Johnson has insisted the government is “working flat out” to address the issue with individual EU governments.

More than one million Britons living in EU countries have their rights protected under the Brexit deal, but face varying deadlines to apply for settlement visas or face the theoretical risk of deportation.

The three million EU citizens living in Britain must likewise apply by June 30.


The thorny issue of access for EU fishermen to Britain’s rich waters was resolved with a compromise: EU boats will gradually relinquish 25 percent of their current quotas during a five-and-a-half year transition period. 

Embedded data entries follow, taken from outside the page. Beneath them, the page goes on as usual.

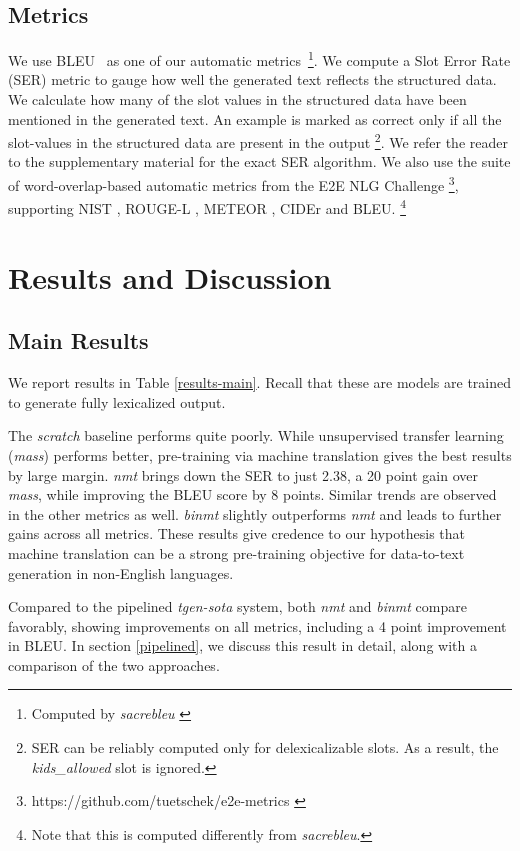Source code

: \documentclass[11pt,a4paper]{article}
\begin{document}
\subsection{Metrics}
We use BLEU~\citep{papineni2002bleu} as one of our automatic metrics~\footnote{Computed by \textsl{sacrebleu} \citep{post2018call}}. We compute a Slot Error Rate (SER) metric to gauge how well the generated text reflects the structured data. We calculate how many of the slot values in the structured data have been mentioned in the generated text. An example is marked as correct only if all the slot-values in the structured data are present in the output \footnote{SER can be reliably computed only for delexicalizable slots. As a result, the \textsl{kids\_allowed} slot is ignored.}. We refer the reader to the supplementary  material for the exact SER algorithm. We also use the suite of word-overlap-based automatic metrics from the E2E NLG Challenge \footnote{https://github.com/tuetschek/e2e-metrics \label{e2e-metrics}}, supporting NIST \citep{doddington2002automatic}, ROUGE-L \citep{lin2004rouge}, METEOR \citep{lavie2007meteor}, CIDEr \citep{vedantam2015cider} and BLEU. \footnote{Note that this is computed differently from \textsl{sacrebleu}.}


\section{Results and Discussion} 

\subsection{Main Results} \label{results-and-discussion}
We report results in Table \ref{results-main}. Recall that these are models are trained to generate fully lexicalized output. \par
The \textsl{scratch} baseline performs quite poorly. While unsupervised transfer learning (\textsl{mass}) performs better, pre-training via machine translation gives the best results by large margin. \textsl{nmt} brings down the SER to just 2.38, a 20 point gain over \textsl{mass}, while improving the BLEU score by 8 points. Similar trends are observed in the other metrics as well. \textsl{binmt} slightly outperforms \textsl{nmt} and leads to further gains across all metrics. These results give credence to our hypothesis that machine translation can be a strong pre-training objective for data-to-text generation in non-English languages. \par
Compared to the pipelined \textsl{tgen-sota} system, both \textsl{nmt} and \textsl{binmt} compare favorably, showing improvements on all metrics, including a 4 point improvement in BLEU. In section \ref{pipelined}, we discuss this result in detail, along with a comparison of the two approaches.
\end{document}
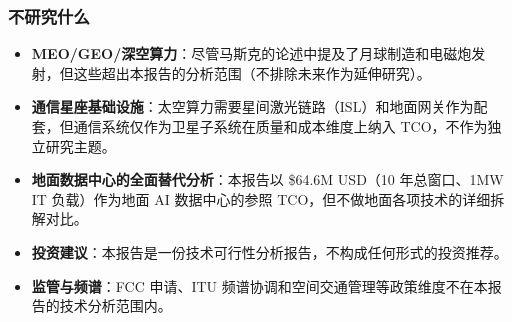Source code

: \subsubsection{不研究什么}

\begin{itemize}[leftmargin=*]
    \item \textbf{MEO/GEO/深空算力}：尽管马斯克的论述中提及了月球制造和电磁炮发射，但这些超出本报告的分析范围（不排除未来作为延伸研究）。
    \item \textbf{通信星座基础设施}：太空算力需要星间激光链路（ISL）和地面网关作为配套，但通信系统仅作为卫星子系统在质量和成本维度上纳入 TCO，不作为独立研究主题。
    \item \textbf{地面数据中心的全面替代分析}：本报告以 \$64.6M USD（10 年总窗口、1\;MW IT 负载）作为地面 AI 数据中心的参照 TCO，但不做地面各项技术的详细拆解对比。
    \item \textbf{投资建议}：本报告是一份技术可行性分析报告，不构成任何形式的投资推荐。
    \item \textbf{监管与频谱}：FCC 申请、ITU 频谱协调和空间交通管理等政策维度不在本报告的技术分析范围内。
\end{itemize}

\endinput
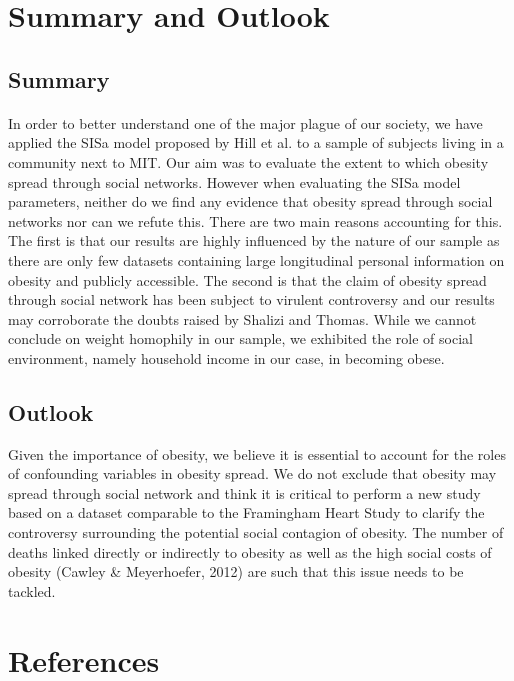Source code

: \documentclass[11pt]{article}
\begin{document}
\section{Summary and Outlook}

\subsection{Summary}

\paragraph{}

In order to better understand one of the major plague of our society, we have applied the SISa model proposed by Hill et al. to a sample of subjects living in a community next to MIT. Our aim was to evaluate the extent to which obesity spread through social networks. However when evaluating the SISa model parameters, neither do we find any evidence that obesity spread through social networks nor can we refute this. There are two main reasons accounting for this. The first is that our results are highly influenced by the nature of our sample as there are only few datasets containing large longitudinal personal information on obesity and publicly accessible. The second is that the claim of obesity spread through social network has been subject to virulent controversy and our results may corroborate the doubts raised by Shalizi and Thomas. While we cannot conclude on weight homophily in our sample, we exhibited the role of social environment, namely household income in our case, in becoming obese. 

\subsection{Outlook}

Given the importance of obesity, we believe it is essential to account for the roles of confounding variables in obesity spread. We do not exclude that obesity may spread through social network and think it is critical to perform a new study based on a dataset comparable to the Framingham Heart Study to clarify the controversy surrounding the potential social contagion of obesity. The number of deaths linked directly or indirectly to obesity as well as the high social costs of obesity (Cawley \& Meyerhoefer, 2012) are such that this issue needs to be tackled.

\newpage
\section{References}
\end{document}
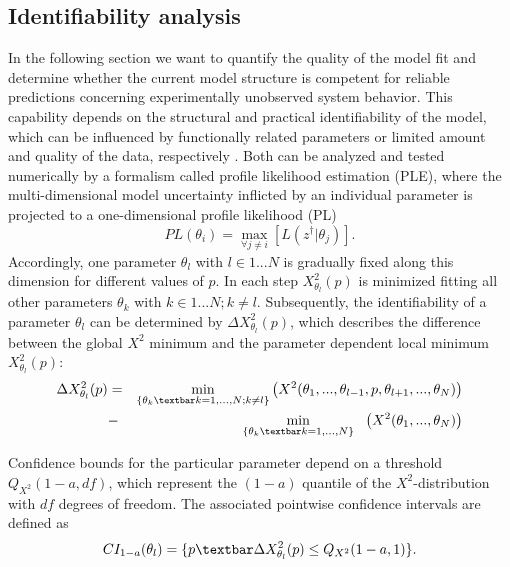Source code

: \subsection{Identifiability analysis}
\label{sec:identifiabilityAnalysis}
In the following section we want to quantify the quality of the model fit and determine whether the current model structure is competent for reliable predictions concerning experimentally unobserved system behavior. This capability depends on the structural and practical identifiability of the model, which can be influenced by functionally related parameters or limited amount and quality of the data, respectively \cite{Cobelli1980,Swameye2003}. Both can be analyzed and tested numerically by a formalism called profile likelihood estimation (PLE)\cite{Venzon1988,Murphy2000,Raue2009}, where the multi-dimensional model uncertainty inflicted by an individual parameter is projected to a one-dimensional profile likelihood (PL)
\begin{equation}
PL(\theta_i) = \max_{\forall j \neq i} [L(z^\dag \lvert \theta_j)].
\label{eqn:PL} 
\end{equation}
Accordingly, one parameter $\theta_l$ with $l\in{1...N}$ is gradually fixed along this dimension for different values of $p$. In each step $X_{\theta_l}^2(p)$ is minimized fitting all other parameters $\theta_k$ with $k\in{1...N};k\neq l$. Subsequently, the identifiability of a parameter $\theta_l$ can be determined by $\Delta X_{\theta_l}^2(p)$, which describes the difference between the global $X^2$ minimum and the parameter dependent local minimum $X_{\theta_l}^2(p)$:
\begin{eqnarray}
	\Delta X_{\theta_l}^2(p) &=& \min_{\{\theta_k\textbar k=1,...,N;k\neq l\}} \left( X^2 (\theta_1,...,\theta_{l-1},p,\theta_{l+1},...,\theta_N )\right)\nonumber \\
	&-& \quad \! \min_{\{\theta_k\textbar k=1,...,N\}} \quad \!\! \left( X^2 (\theta_1,...,\theta_N )\right)
\end{eqnarray}  

Confidence bounds for the particular parameter depend on a threshold $Q_{X^2}(1-a,df)$, which represent the $(1-a)$ quantile of the $X^2$-distribution with $df$ degrees of freedom. The associated pointwise confidence intervals are defined as
\begin{equation}
CI_{1-a}(\theta_l)= \{p\textbar \Delta X_{\theta_l}^2(p)\leq Q_{X^2}(1-a,1)\}.
\label{eqn:confidenceIntervals}
\end{equation} 

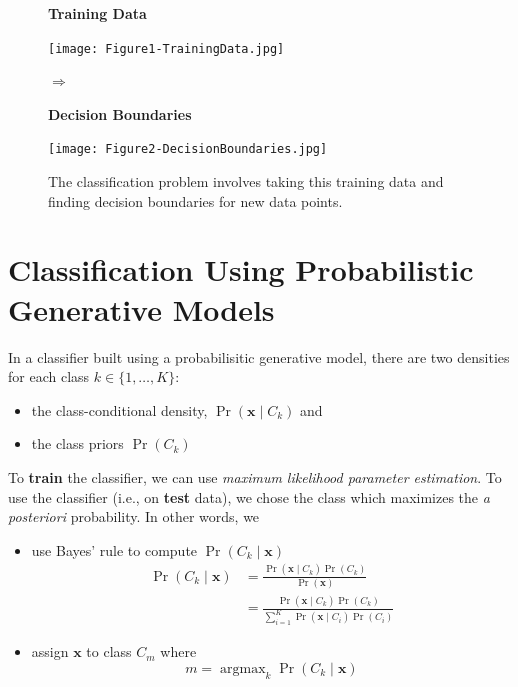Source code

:\documentclass[11pt]{article}
\DeclareMathOperator*{\argmax}{argmax}
\newcommand{\xb}{\mathbf{x}}
\begin{document}
\begin{figure}[h]
\begin{minipage}{0.45\textwidth}
\textbf{Training Data}

\texttt{[image: Figure1-TrainingData.jpg]}
\end{minipage} \hfill
\begin{minipage}{0.05\textwidth}
\begin{center}
{\Huge $\Rightarrow$}
\end{center}
\end{minipage}
\hfill
\begin{minipage}{0.45\textwidth}
\textbf{Decision Boundaries}

\texttt{[image: Figure2-DecisionBoundaries.jpg]}
\end{minipage}
\caption{The classification problem involves taking this training data and finding decision boundaries for new data points.}
\end{figure}




\section{Classification Using Probabilistic Generative Models}
In a classifier built using a probabilisitic generative model, there are two densities for each class $k \in \lbrace 1, \ldots, K\rbrace$:
\begin{itemize}
\item the class-conditional density, $\Pr \left(\xb \mid C_k\right)$ and
\item the class priors $\Pr \left(C_k\right)$
\end{itemize}

To \textbf{train} the classifier, we can use \textit{maximum likelihood parameter estimation}. To use the classifier (i.e., on \textbf{test} data), we chose the class which maximizes the \textit{a posteriori} probability. In other words, we
\begin{itemize}
\item use Bayes' rule to compute $\Pr \left(C_k \mid \xb\right)$
\begin{equation}
    \begin{split}
        \Pr \left(C_k \mid \xb\right) &= \frac{\Pr\left(\xb \mid C_k\right) \Pr\left(C_k\right)}{\Pr\left(\xb\right)} \\
                    &= \frac{\Pr\left(\xb \mid C_k\right) \Pr\left(C_k\right)}{\sum_{i=1}^{K} \Pr\left(\xb \mid C_i\right) \Pr\left(C_i\right)}
    \end{split}
\end{equation}

\item assign $\xb$ to class $C_m$ where
\begin{equation}
	m = \argmax_k \Pr \left(C_k \mid \xb\right)
 \end{equation}
\end{itemize}
\end{document}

After that there will be annual negotiations on the amount of fish EU vessels can take from British waters. 

If the UK limits EU access or catches, Brussels can retaliate with tariffs on UK fishing products or other goods — or even suspend much of the trade agreement while keeping fair-competition rules intact. 

Level playing field

The EU insisted on “level playing field” regulations to prevent British firms undercutting European rivals with lower labour, environmental or tax standards, or unfair subsidises.

The UK has set up an independent authority to decide competition law as a counterpart to that role held by the European Commission, with both upholding common principles.

Temporary subsidies responding to a “national or global economic emergency” such as the coronavirus pandemic are not forbidden where “proportionate”.

Courts on each side — including the EU’s European Court of Justice, though it is not specifically named in this part of the treaty — will decide trade remedies for unfair subsidies.

Financial services

The treaty omitted financial services, a leading driver of the UK economy. Last month, both sides agreed to “create the framework for voluntary regulatory cooperation”.

International banks had already decided to prepare for the worst by strengthening their European operations, which allowed for a smooth transition when Britain left the customs union.

But the City of London, which was overtaken by Amsterdam in January as Europe’s largest share trading centre, remains anxious to secure a long-term deal.